Laughter from the great hall. Casual conversation. The clink of glasses. The sounds of court as if nothing had happened, as if their lord hadn't been gone for days rescuing a human from the Mountain Court, as if everything was perfectly, horrifyingly normal.
Eliam's expression had gone completely still and Briar's heart began to pound. This was a trap. She could feel it closing around them with every step toward those doors.
"Thaine, take Karse and Briar to the—"
"With respect, my lord," Thaine interrupted, "we should stay together."
Eliam looked like he wanted to argue, but another burst of laughter from the hall made his decision for him. Briar felt his hand curl around hers.
"Stay close to me," he said. "All of you."
They approached the great hall as a group, footsteps echoing in the empty corridor. The warmth in Briar's chest twisted painfully, and she had to force herself to keep walking toward whatever was making it recoil so violently.
The doors stood open, spilling golden light and the sounds of revelry into the hallway.
The hall fell silent the moment they entered. Not suddenly—more like a wave, conversation dying as heads turned one by one to look at them. Dozens of fae lords and ladies, all watching with expressions of polite interest rather than surprise.

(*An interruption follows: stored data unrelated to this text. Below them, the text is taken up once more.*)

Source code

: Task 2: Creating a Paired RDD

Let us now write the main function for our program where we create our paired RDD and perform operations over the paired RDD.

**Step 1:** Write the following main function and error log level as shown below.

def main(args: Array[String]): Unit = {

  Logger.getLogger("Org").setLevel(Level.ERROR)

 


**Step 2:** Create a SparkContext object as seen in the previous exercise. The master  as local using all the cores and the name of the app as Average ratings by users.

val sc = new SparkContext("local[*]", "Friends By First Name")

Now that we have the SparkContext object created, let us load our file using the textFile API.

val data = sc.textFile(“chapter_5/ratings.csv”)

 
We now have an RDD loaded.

As if they'd been expected and this whole thing had been arranged.
There, sitting on the Forest Throne with the casual ease of someone who belonged there, was Malus.
Chapter fourteen
Malus didn't rise, he didn't need to.
"Brother." Malus barely looked up, his tone casual and disinterested. "And what a menagerie you've brought me."

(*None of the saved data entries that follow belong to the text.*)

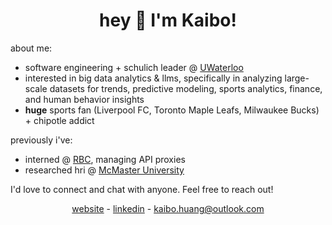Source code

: <h1 align="center">hey 👋 I'm Kaibo!</h1>

<p>about me:</p>
<ul>
  <li>software engineering + schulich leader @ <a href="https://uwaterloo.ca" target="_blank">UWaterloo</a></li>
  <li>interested in big data analytics & llms, specifically in analyzing large-scale datasets for trends, predictive modeling, sports analytics, finance, and human behavior insights</li>
  <li><b>huge</b> sports fan (Liverpool FC, Toronto Maple Leafs, Milwaukee Bucks) + chipotle addict</li>
</ul>

<p>previously i've:</p>
<ul>
  <li>interned @ <a href="https://www.rbc.com/" target="_blank">RBC</a>, managing API proxies</li>
  <li>researched hri @ <a href="https://www.mcmaster.ca/" target="_blank">McMaster University</a></li>
</ul>

<p>I'd love to connect and chat with anyone. Feel free to reach out!</p>

<div align="center">
   <a href="https://kaibo-huang.vercel.app/" target="_blank" style="cursor: pointer;">website</a>
  <span> - </span>
  <a href="https://www.linkedin.com/in/kaibo88/" target="_blank" style="cursor: pointer;">linkedin</a>
  <span> - </span>
  <a href="mailto:kaibo.huang@outlook.com" style="cursor: pointer;">kaibo.huang@outlook.com</a>
</div>


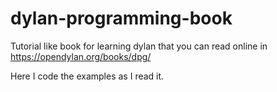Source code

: # dylan-programming-book

Tutorial like book for learning dylan that you can read online in
https://opendylan.org/books/dpg/ 

Here I code the examples as I read it.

"Though I suppose I should thank you," Malus continued, his gaze finding Briar with those green eyes that were almost Eliam's but wrong, too bright, too amused by cruelty. "Malachar's halls are miserably cold this time of year. All that ice and grievance. You've saved me from such a tedious journey."

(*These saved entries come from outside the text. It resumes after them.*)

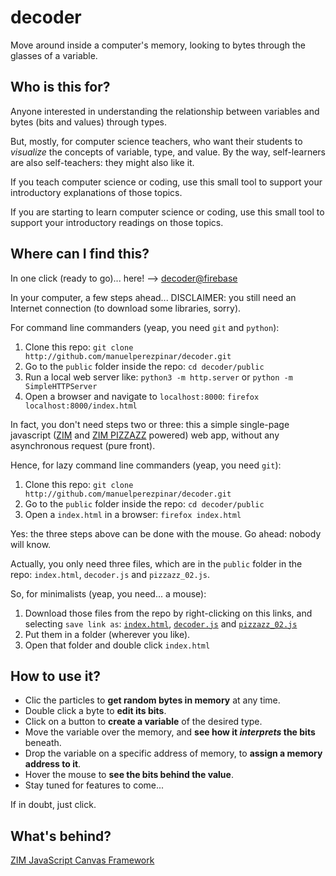 # decoder

Move around inside a computer's memory, looking to bytes through the glasses of a variable.

## Who is this for?

Anyone interested in understanding the relationship between variables and bytes (bits and values) through types.

But, mostly, for computer science teachers, who want their students to *visualize* the concepts of variable, type, and value. By the way, self-learners are also self-teachers: they might also like it.

If you teach computer science or coding, use this small tool to support your introductory explanations of those topics.

If you are starting to learn computer science or coding, use this small tool to support your introductory readings on those topics.

## Where can I find this?

In one click (ready to go)... here! --> [decoder@firebase](https://decoder-3e9ea.web.app/)

In your computer, a few steps ahead... DISCLAIMER: you still need an Internet connection (to download some libraries, sorry).

For command line commanders (yeap, you need `git` and `python`):

1. Clone this repo: `git clone http://github.com/manuelperezpinar/decoder.git`
2. Go to the `public` folder inside the repo: `cd decoder/public`
2. Run a local web server like: `python3 -m http.server` or `python -m SimpleHTTPServer`
3. Open a browser and navigate to `localhost:8000`: `firefox localhost:8000/index.html`

In fact, you don't need steps two or three: this a simple single-page javascript ([ZIM](https://zimjs.com/index.html) and [ZIM PIZZAZZ](https://zimjs.org/cdn/pizzazz_02.js) powered) web app, without any asynchronous request (pure front).

Hence, for lazy command line commanders (yeap, you need `git`):

1. Clone this repo: `git clone http://github.com/manuelperezpinar/decoder.git`
2. Go to the `public` folder inside the repo: `cd decoder/public`
3. Open a `index.html` in a browser: `firefox index.html`

Yes: the three steps above can be done with the mouse. Go ahead: nobody will know.

Actually, you only need three files, which are in the `public` folder in the repo: `index.html`, `decoder.js` and `pizzazz_02.js`.

So, for minimalists (yeap, you need... a mouse):

1. Download those files from the repo by right-clicking on this links, and selecting `save link as`: [`index.html`](https://raw.githubusercontent.com/manuelperezpinar/decoder/master/public/index.html), [`decoder.js`](https://raw.githubusercontent.com/manuelperezpinar/decoder/master/public/decoder.js) and [`pizzazz_02.js`](https://raw.githubusercontent.com/manuelperezpinar/decoder/master/public/pizzazz_02.js)
2. Put them in a folder (wherever you like).
3. Open that folder and double click `index.html`

## How to use it?

- Clic the particles to **get random bytes in memory** at any time.
- Double click a byte to **edit its bits**.
- Click on a button to **create a variable** of the desired type. 
- Move the variable over the memory, and **see how it *interprets* the bits** beneath. 
- Drop the variable on a specific address of memory, to **assign a memory address to it**.
- Hover the mouse to **see the bits behind the value**.
- Stay tuned for features to come...

If in doubt, just click.

## What's behind?

[ZIM JavaScript Canvas Framework](https://zimjs.com/index.html)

The throne beneath him, ancient wood carved before the forest above existed, dark with age and power, the same throne that had accepted Eliam, that had recognized his claim when he'd taken it, Malus wore it like a second skin, every line of his body relaxed into its embrace as if he'd never left.
Where Eliam had commanded it, Malus simply... inhabited it, with the casual ownership of someone returning to their own bed after a long journey.
“Just what is it you think you’re doing, Malus?” Eliam asked, stepping forward to place himself between Briar and the throne.
"The forest recognizes its first king," Malus replied, addressing the assembled court. "As you all do. Don't you?"
The murmur of agreement was soft but undeniable. More than half. Enough to tip the balance through ancient law.
And then Briar felt it—a shifting at her throat, like something alive reshaping itself. The thorned vines of Eliam's mark began to move, writhing against her skin. The white buds that had bloomed along them withered and fell away like ash, and in their place,new growth emerged. Autumn leaves, copper and gold, unfurling along vines that darkened from green to deep bronze. The thorns remained but changed. They grew longer, crueler, turned outward as if to catch rather than protect.
"No." Eliam's voice was barely controlled fury.
"Oh yes," Malus said, watching the transformation with satisfaction. "The bargain recognizes the rightful Forest King. Look how much prettier it is now. Autumn suits her better than your eternal shadow, don't you think?"
The warmth in Briar's chest contracted violently, recoiling from the change, pulling toward Eliam with such desperate force she gasped from it.
"Come here."
Two words. Soft. Casual.
“Eliam,” she gasped as her legs carried her forward without permission. She tried to stop, to dig her heels in, but the compulsion forced her closer. Each step was a war inside her body, the warmth raging against the draw, pulling back toward Eliam while her muscles obeyed their new master.